Chéris avant d’être chers

Deux cents bijoux romantiques illustrent l’art du paraître

Par Daphné Bétard · Le Journal des Arts

Le 9 juin 2000 - 523 mots

En réunissant 200 bijoux et parures des années 1820-1850, le Musée de la vie romantique met en lumière la diversité de la bijouterie française et témoigne de la mode parisienne sous la Restauration et le règne de Louis-Philippe. Une trentaine de tableaux, portraits et scènes d’intérieur enrichissent l’ensemble et évoquent le raffinement de l’ancienne aristocratie et de la bourgeoisie récemment fortunée, mais aussi des artistes, dandys et demi-mondaines...

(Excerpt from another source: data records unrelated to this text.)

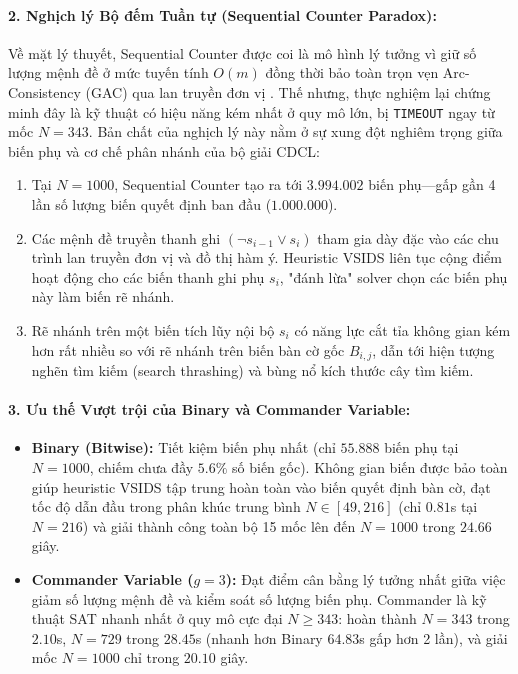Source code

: \documentclass[a4paper,fleqn]{cas-sc}
\begin{document}
\paragraph{2. Nghịch lý Bộ đếm Tuần tự (Sequential Counter Paradox):}
Về mặt lý thuyết, Sequential Counter được coi là mô hình lý tưởng vì giữ số lượng mệnh đề ở mức tuyến tính $O(m)$ đồng thời bảo toàn trọn vẹn Arc-Consistency (GAC) qua lan truyền đơn vị \cite{sinz2005towards}. Thế nhưng, thực nghiệm lại chứng minh đây là kỹ thuật có hiệu năng kém nhất ở quy mô lớn, bị \texttt{TIMEOUT} ngay từ mốc $N = 343$. Bản chất của nghịch lý này nằm ở sự xung đột nghiêm trọng giữa biến phụ và cơ chế phân nhánh của bộ giải CDCL:
\begin{enumerate}
    \item Tại $N = 1000$, Sequential Counter tạo ra tới $3.994.002$ biến phụ---gấp gần 4 lần số lượng biến quyết định ban đầu ($1.000.000$).
    \item Các mệnh đề truyền thanh ghi $(\neg s_{i-1} \lor s_i)$ tham gia dày đặc vào các chu trình lan truyền đơn vị và đồ thị hàm ý. Heuristic VSIDS liên tục cộng điểm hoạt động cho các biến thanh ghi phụ $s_i$, "đánh lừa" solver chọn các biến phụ này làm biến rẽ nhánh.
    \item Rẽ nhánh trên một biến tích lũy nội bộ $s_i$ có năng lực cắt tỉa không gian kém hơn rất nhiều so với rẽ nhánh trên biến bàn cờ gốc $B_{i,j}$, dẫn tới hiện tượng nghẽn tìm kiếm (search thrashing) và bùng nổ kích thước cây tìm kiếm.
\end{enumerate}

\paragraph{3. Ưu thế Vượt trội của Binary và Commander Variable:}
\begin{itemize}
    \item \textbf{Binary (Bitwise):} Tiết kiệm biến phụ nhất (chỉ $55.888$ biến phụ tại $N = 1000$, chiếm chưa đầy $5.6\%$ số biến gốc). Không gian biến được bảo toàn giúp heuristic VSIDS tập trung hoàn toàn vào biến quyết định bàn cờ, đạt tốc độ dẫn đầu trong phân khúc trung bình $N \in [49, 216]$ (chỉ $0.81$s tại $N=216$) và giải thành công toàn bộ 15 mốc lên đến $N = 1000$ trong $24.66$ giây.
    \item \textbf{Commander Variable ($g=3$):} Đạt điểm cân bằng lý tưởng nhất giữa việc giảm số lượng mệnh đề và kiểm soát số lượng biến phụ. Commander là kỹ thuật SAT nhanh nhất ở quy mô cực đại $N \ge 343$: hoàn thành $N = 343$ trong $2.10$s, $N = 729$ trong $28.45$s (nhanh hơn Binary $64.83$s gấp hơn 2 lần), và giải mốc $N = 1000$ chỉ trong $20.10$ giây.
\end{itemize}
\end{document}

PARIS - La première moitié du XIXe siècle correspond au rétablissement des Bourbons sur le trône de France mais aussi à un nouvel essor des arts décoratifs, auquel le bijou participe pleinement. La période est “romantique”, un sentiment qui s’exprime dans les arts décoratifs par un engouement pour le Moyen Âge, à travers sa période gothique, et la Renaissance, mais aussi par une certaine fascination pour l’Orient. D’autre part, les objets à sujets symboliques ou sentimentaux sont florissants. L’ancien atelier de travail du peintre Ary Scheffer, récemment rénové, accueille aujourd’hui une sélection de bijoux, datant de 1820 à 1850, provenant en majorité du Musée des arts décoratifs de Paris, et complétée par des pièces de collections publiques et privées. Les œuvres présentées attestent la diversité des matériaux et des techniques utilisés ainsi que la richesse de leurs influences. La période de la Restauration correspond au développement de la bijouterie en matière non précieuse : acier, fonte ou résille de fer. Comme le précise Daniel Marchesseau, directeur du Musée de la vie romantique, “le bijou romantique est chéri, avant d’être cher. Aux gemmes d’exception, on préfère de délicates citrines, améthystes, topazes et grenats aux transparences chatoyantes ou encore des pierres ornementales à la matière plus profonde (lapis-lazuli, turquoise)”. Il semble également que ce choix économique permettait à la bourgeoisie parisienne et à la noblesse de l’Ancien Régime (enfuie à l’étranger ou ruinée sous la Terreur) de paraître à moindres frais.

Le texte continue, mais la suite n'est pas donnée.